This article is contributed. See the original author and article here.

Written by Jason Yi, PM on the Azure Edge & Platform team at Microsoft. 


Acknowledgements: Dan Lovinger


 


Imagine this, you have an Azure Stack HCI cluster set up and ready to go. But you have that lingering question: What is your cluster’s storage performance potential? In such cases, you can rely on micro-benchmarking tools such as DiskSpd. And if you are not aware, the tool helps you customize and configure your own synthetic workloads by tweaking built in parameters. For more information, you can read about it here.


 


“Visible” and Clean Data


Most folks who already have experience with DiskSpd are likely familiar with the txt output option, which is also displayed in the terminal. The purpose behind this output was to present the data in a human readable format. We also aggregated some of the finer details to generate practical metrics for the users. This also means that we determined which metrics would be considered valuable. But, did you know that there is an option to output in XML, which reveals additional, granular data such as the total IOs achieved per second.


 


Let’s first take a few moments to review the txt output.
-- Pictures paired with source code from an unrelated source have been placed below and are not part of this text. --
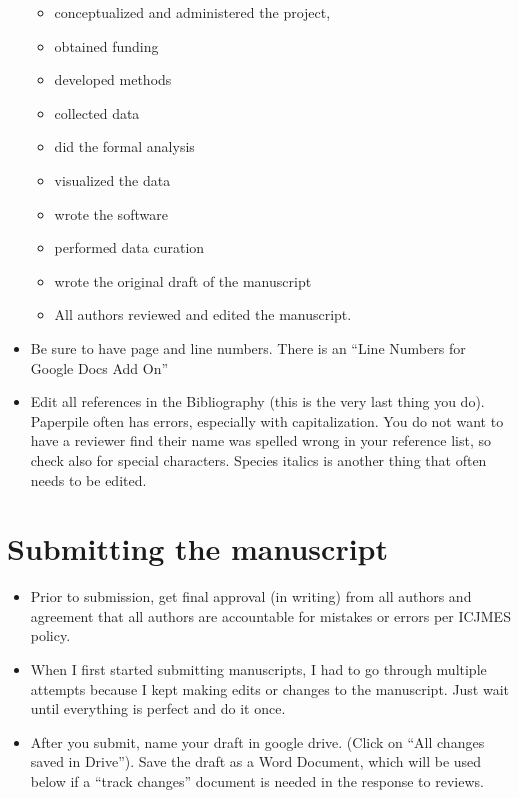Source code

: \documentclass[
  letterpaper,
  DIV=11,
  numbers=noendperiod]{scrreprt}
\begin{document}
\begin{itemize}
  \begin{itemize}
  \item
    conceptualized and administered the project,
  \item
    obtained funding
  \item
    developed methods
  \item
    collected data
  \item
    did the formal analysis
  \item
    visualized the data
  \item
    wrote the software
  \item
    performed data curation
  \item
    wrote the original draft of the manuscript
  \item
    All authors reviewed and edited the manuscript.
  \end{itemize}
\item
  Be sure to have page and line numbers. There is an ``Line Numbers for
  Google Docs Add On''
\item
  Edit all references in the Bibliography (this is the very last thing
  you do). Paperpile often has errors, especially with capitalization.
  You do not want to have a reviewer find their name was spelled wrong
  in your reference list, so check also for special characters. Species
  italics is another thing that often needs to be edited.
\end{itemize}

\hypertarget{submitting-the-manuscript}{%
\section*{\texorpdfstring{\textbf{Submitting the
manuscript}}{Submitting the manuscript}}\label{submitting-the-manuscript}}


\begin{itemize}
\item
  Prior to submission, get final approval (in writing) from all authors
  and agreement that all authors are accountable for mistakes or errors
  per ICJMES policy.
\item
  When I first started submitting manuscripts, I had to go through
  multiple attempts because I kept making edits or changes to the
  manuscript. Just wait until everything is perfect and do it once.
\item
  After you submit, name your draft in google drive. (Click on ``All
  changes saved in Drive''). Save the draft as a Word Document, which
  will be used below if a ``track changes'' document is needed in the
  response to reviews.
\end{itemize}
\end{document}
As you may know, this output is split into four different sections:


 


Input settings:


Picture1.png


 


CPU utilization details:


Picture2.png


 


Total IO performance metrics:


Picture3.png


 


Latency percentile analysis (-L parameter):


Picture4.png


 


This result produces a detailed view of a couple performance metrics. That’s great, but what if you are interested in other data insights? If you did not read carefully through the DiskSpd wiki page, you may have missed the fact that there is a “hidden feature.” There is another output format that generates an XML file. This can be invoked by the -Rxml parameter and piped into an XML file with your preferred file name. But wait, there’s more! If you peep into the XML file, you will notice that there is more data than what was originally shown in the txt output, such as the total IOs achieved per second. More specifically, the XML output reveals more granular data as opposed to the aggregated data for the human eyes. If you wish to take a look, be warned – your eyes will burn from the squinting.


 


Table of Contents: XML


Before your eyes burn, let’s create a brief table of contents for the XML file.


 


<System> Under this element, you have some basic information regarding the system itself, such as the server/VM name, DiskSpd version, number of processors, etc.


 


Picture5.png


 


<Profile> Under this element, you will find your input parameters from when you ran DiskSpd. To name a few, this includes the queue depth, thread count, warm up time, test duration, etc. There are quite a few sub-elements within this section. Luckily, most of them are self-explanatory, and so let us focus on a few of them.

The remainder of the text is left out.